Die durch Krummzapfen erzeugte auf- und abgehende Bewegung ist eine stetige
und bewirkt zugleich das Umsehen der Gestänge mit dem geringst möglichen Verluste an
lebendiger Kraft, und der Umlauf des Krummzapfens oder der Kurbelscheibe läßt sich
auf die leichteste Weise durch Anbringung eines conischen Pendels egalisiren,
wodurch der Gang der Kunst regelmäßig, für die Fahrenden bequemer und angenehmer,
und eben darum sicherer wird.
Ganz anders ist es bei direct wirkenden Maschinen mit Kataraktpausen. Hier beginnt
die Bewegung plötzlich, und diese plötzliche Bewegung bringt, weil sie sich dem
Körper wegen seiner Trägheit nicht schnell genug mittheilt, beim Einfahren das
unangenehme Gefühl hervor, als weiche die Bühne unter dem Fahrenden aus; eben so
unangenehm ist das plötzliche Stillstehen der Kunst. Jedoch kann auch den direct
wirkenden Maschinen eine Einrichtung gegeben werden, um diese Nachtheile zu
beseitigen.
Die Grube „Gewalt“, die tiefste unter allen Steinkohlengruben im
westphälischen Haupt-Berg-Distrikte, liegt in der Gemeinde Oberruhr,
am linken Ufer der Ruhr, unweit Steete. Sie ist 150 Lachter (à 80 Zoll rhein.) tief, allein der Abbau findet noch in höhern
Sohlen statt, weßhalb die Fahrkunst für jetzt nur 126 Lachter tief eingebauet worden
ist; es ist die erste Fahrkunst beim westphälischen Steinkohlenbergbau.
Sie wird durch eine besondere horizontale Dampfmaschine bewegt, die im
Dampfgöpelgebäude, neben den Seiltrommeln aufgestellt ist, und ihre Dämpfe aus den
Hochdruckkesseln des Dampfgöpels erhält. Die Kunst hat zwei Bremsen, von denen die
eine am Schwungrade und die andere an der Schwungradwelle angebracht worden ist. An
der Schwungradwelle sitzt ein Getriebe mit 21 Zähnen, welches in ein Zahnrad mit 130
Zähnen greift. Der eine Arm des letztern ist mit einer Warze versehen, von der eine
Lenkstange nach einem Gangkreuze geht, an dessen anderem Arme das eine Gestänge der
Fahrkunst hängt, während der Kreuzarm mit dem einen Arm des Halbkreuzes in
Verbindung steht, an dessen Kreuzarm das zweite Gestänge der Fahrkunst hängt.
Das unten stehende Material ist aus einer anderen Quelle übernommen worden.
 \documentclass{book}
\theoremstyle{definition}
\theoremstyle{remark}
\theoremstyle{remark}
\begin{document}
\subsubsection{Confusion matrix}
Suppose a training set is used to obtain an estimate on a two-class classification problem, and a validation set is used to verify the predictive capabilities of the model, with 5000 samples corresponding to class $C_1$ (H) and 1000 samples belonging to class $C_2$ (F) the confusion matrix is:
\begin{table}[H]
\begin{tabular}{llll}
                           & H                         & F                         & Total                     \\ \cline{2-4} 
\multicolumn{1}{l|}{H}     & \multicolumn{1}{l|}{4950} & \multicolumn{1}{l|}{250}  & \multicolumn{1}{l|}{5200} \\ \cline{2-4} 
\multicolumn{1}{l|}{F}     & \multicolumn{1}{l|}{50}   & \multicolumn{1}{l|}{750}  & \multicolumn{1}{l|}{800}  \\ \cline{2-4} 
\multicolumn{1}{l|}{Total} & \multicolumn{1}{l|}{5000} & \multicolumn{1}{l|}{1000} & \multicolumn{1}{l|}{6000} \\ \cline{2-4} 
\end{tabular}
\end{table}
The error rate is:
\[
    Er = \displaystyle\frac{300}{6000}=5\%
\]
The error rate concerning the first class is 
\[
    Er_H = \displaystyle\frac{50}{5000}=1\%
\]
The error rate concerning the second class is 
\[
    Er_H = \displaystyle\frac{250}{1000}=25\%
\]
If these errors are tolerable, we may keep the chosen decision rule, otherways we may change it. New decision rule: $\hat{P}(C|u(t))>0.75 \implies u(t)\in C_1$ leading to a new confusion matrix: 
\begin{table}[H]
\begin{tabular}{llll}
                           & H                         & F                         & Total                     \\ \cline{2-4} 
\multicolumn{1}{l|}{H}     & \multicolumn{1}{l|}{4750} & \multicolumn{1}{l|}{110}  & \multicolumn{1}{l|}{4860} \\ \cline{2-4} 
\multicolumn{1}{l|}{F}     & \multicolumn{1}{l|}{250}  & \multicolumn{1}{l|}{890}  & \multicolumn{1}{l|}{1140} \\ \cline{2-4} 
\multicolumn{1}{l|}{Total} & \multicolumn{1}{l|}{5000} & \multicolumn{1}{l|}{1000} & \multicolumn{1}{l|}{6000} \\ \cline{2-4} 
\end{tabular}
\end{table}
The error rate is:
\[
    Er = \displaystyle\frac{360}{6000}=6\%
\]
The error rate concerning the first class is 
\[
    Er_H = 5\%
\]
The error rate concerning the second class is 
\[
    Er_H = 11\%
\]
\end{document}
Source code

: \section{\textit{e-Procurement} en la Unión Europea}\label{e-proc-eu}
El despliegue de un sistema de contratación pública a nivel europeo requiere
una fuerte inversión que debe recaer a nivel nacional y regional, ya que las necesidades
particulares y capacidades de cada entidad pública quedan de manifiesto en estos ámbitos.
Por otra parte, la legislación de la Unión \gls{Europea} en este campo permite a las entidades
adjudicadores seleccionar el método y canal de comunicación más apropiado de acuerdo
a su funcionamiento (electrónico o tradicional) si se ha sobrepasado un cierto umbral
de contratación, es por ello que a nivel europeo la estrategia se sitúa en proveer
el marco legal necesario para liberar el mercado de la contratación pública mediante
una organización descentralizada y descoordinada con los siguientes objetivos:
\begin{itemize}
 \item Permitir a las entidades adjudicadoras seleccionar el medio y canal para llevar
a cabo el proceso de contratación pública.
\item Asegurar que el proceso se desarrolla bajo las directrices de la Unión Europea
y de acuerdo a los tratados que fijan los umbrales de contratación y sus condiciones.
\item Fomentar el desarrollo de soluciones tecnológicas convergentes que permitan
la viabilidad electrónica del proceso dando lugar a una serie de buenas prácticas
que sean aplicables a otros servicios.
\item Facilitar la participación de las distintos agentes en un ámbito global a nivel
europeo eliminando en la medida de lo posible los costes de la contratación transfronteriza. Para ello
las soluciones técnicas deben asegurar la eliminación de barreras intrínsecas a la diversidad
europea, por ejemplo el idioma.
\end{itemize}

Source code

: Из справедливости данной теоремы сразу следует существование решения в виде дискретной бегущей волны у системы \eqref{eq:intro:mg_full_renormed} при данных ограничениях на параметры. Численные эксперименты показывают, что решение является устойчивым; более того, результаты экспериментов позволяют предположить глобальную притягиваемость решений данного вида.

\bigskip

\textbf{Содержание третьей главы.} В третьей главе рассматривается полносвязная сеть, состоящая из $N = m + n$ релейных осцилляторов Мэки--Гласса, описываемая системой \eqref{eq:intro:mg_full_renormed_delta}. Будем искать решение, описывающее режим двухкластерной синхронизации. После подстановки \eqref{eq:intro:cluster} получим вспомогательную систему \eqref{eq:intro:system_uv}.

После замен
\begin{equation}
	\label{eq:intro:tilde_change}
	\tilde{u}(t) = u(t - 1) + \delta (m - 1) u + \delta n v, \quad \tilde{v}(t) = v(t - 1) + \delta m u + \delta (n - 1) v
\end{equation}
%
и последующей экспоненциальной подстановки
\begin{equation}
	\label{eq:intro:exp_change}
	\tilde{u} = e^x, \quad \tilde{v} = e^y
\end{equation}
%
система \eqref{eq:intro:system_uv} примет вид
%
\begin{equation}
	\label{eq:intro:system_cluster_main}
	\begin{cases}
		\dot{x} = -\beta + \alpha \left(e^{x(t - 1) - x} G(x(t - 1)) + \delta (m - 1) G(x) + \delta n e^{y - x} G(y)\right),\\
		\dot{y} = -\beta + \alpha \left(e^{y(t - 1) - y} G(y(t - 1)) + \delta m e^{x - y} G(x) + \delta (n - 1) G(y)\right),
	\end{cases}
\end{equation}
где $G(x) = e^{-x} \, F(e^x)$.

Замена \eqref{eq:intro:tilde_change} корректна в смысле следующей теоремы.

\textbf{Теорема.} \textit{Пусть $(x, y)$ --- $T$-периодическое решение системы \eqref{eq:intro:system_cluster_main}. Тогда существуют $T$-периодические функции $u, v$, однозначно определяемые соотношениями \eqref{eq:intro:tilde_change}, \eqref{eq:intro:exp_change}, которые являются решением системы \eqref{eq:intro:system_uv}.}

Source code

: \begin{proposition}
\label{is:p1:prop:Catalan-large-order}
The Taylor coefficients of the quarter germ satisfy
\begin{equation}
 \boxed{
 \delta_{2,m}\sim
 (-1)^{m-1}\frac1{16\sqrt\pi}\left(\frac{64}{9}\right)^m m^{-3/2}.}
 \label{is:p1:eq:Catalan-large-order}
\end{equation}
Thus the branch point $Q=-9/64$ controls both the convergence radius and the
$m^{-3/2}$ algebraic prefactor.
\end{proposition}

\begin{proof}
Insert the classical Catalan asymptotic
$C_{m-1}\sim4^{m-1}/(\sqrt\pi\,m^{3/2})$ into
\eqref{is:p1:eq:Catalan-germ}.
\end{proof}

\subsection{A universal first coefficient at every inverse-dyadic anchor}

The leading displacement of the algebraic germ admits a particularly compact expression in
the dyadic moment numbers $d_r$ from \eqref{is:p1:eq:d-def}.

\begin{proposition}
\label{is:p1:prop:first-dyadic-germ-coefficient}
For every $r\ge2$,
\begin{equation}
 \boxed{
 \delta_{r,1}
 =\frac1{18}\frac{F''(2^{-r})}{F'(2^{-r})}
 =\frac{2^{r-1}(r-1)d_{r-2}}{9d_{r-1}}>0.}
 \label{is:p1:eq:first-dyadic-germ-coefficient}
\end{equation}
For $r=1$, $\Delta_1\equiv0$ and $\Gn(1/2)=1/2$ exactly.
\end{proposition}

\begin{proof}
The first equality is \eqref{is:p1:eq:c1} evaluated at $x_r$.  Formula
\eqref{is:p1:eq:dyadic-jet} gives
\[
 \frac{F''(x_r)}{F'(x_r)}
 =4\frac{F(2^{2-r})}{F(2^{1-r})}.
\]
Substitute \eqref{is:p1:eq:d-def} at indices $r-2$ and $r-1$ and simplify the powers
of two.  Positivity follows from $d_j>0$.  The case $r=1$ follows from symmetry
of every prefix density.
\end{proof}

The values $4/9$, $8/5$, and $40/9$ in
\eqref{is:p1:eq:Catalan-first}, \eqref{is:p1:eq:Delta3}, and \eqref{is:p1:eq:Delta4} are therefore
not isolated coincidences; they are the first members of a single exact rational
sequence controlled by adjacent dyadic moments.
Es ist
diese Einrichtung gänzlich die am Harze gebräuchliche.
Was nun die Gestänge betrifft, so wird ein jedes derselben
von zwei gewalzten eisernen Winkelschienen mit nach innen gekehrter Rippe gebildet.
Da der Hub der Gestänge 10 Fuß beträgt, so sind die Trittbühnen um das Doppelte oder
20 Fuß von einander entfernt angebracht und eben so lang auch die das Gestänge
bildenden Winkelschienen gewalzt.
Die Kunst, jetzt nur bis zur 6ten Sohle oder bis zu 126 Lachter unter Tage reichend,
soll später noch bis 150 Lachter verlängert werden; hiernach sind die Querschnitte
der Schienen für die jetzige Teufe in drei Abtheilungen gewählt und es wiegt eine
Schiene der obersten Abtheilung 176 Pfd., eine der Mittlern Abtheilung 170 Pfd. und
eine der untern Abtheilung 130 Pfd. – Laschen, die mit zahnartigen
Vorsprüngen in entsprechende Einschnitte der Rippen greifen und durch Lasche und
Schienenblatt gezogene Schraubenbolzen stellen die Verbindung der Schienen an den
Wechseln her, und der obere und untere Schraubenbolzen der Laschenverbindung dient
zugleich zum Festhalten der Bügel, welche die Trittbühnen tragen.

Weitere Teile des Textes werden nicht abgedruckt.